Children learn to read through two means: whole word recognition and phonics. Whole word -- or whole language -- consists of memorizing entire words. The Dolch word list -- comprised of words that cannot be sounded out -- is a primary example of a time when whole word recognition is vital. However, most words can be sounded out by matching a single or double-letter pair with the assigned sound. Preschoolers can benefit from simple verbal phonics word games as an introduction to discerning different sounds. Appropriate word games for little ones tackle initial sounds and end, or rhyming sounds.
Initial Sound: Alphabet Phonics Games
You can create or adopt an alphabet chant that may go something like this: "A is for apple, B is for ball...". Just make sure that the item associated with each letter has the initial sound of the letter.

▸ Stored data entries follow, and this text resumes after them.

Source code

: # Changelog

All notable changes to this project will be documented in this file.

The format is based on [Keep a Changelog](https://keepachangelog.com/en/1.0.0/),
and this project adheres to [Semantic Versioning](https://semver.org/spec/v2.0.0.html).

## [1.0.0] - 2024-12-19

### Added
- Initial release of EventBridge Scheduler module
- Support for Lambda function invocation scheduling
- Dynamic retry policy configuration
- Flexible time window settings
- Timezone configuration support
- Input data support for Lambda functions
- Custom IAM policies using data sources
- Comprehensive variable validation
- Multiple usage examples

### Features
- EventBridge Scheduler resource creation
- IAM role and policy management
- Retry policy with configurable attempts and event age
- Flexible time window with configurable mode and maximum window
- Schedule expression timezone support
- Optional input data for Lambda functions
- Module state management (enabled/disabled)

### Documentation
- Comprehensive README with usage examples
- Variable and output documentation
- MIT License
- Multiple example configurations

Working daily with your preschooler, help her master the alphabet chant. Exaggerate the letter and initial sound; add kinesthetic movements, like taking a bite out of the imaginary apple and throwing the pretend ball. Always be upbeat and enthusiastic so that your preschooler is excited to work on the chant game regularly.
Initial Sound: The Name Game
Now build on the alphabet chant lessons by helping your youngster sort and match various items of like initial sounds. For instance, a ball, battery and brownie all begin with the B sound. Repeat the "buh buh buh" sound frequently to help him make the connection. Follow these steps for all other initial sounds, monitoring that he's correctly saying the desired sound.
Rhyming Sounds: Sorting and Matching
When your preschooler is comfortable identifying initial sounds, introduce her to rhyming sounds. Short, single-syllable sounds are age-appropriate. Focus on rhyming words like "fun, run and bun." Again, physical items that she can manipulate or demonstrate will help her build mental bridges to facilitate long-term memorization. Help her to say out loud the rhyming words. Once she's mastered a number of sets of items and is able to consistently sort items or actions correctly, you can challenge her by presenting her with additional items, such as "sun."
Rhyming Sounds: Flashcard Games
A more challenging verbal phonics game incorporates drawn representations of items on flashcards. The concept is the same as for three-dimensional items, like a "ring" but instead of the actual item, it is designated by a two-dimensional drawing. Since all reading is an exercise in recognizing symbols that often stand for concrete items, flashcards function as a transition to reading readiness. Remind your young one to say out loud what she is identifying as a practice opportunity for mastering rhyming items. Whichever verbal phonics word game you play with your child, remember to keep the activity short and fun. This will ensure her continued interest.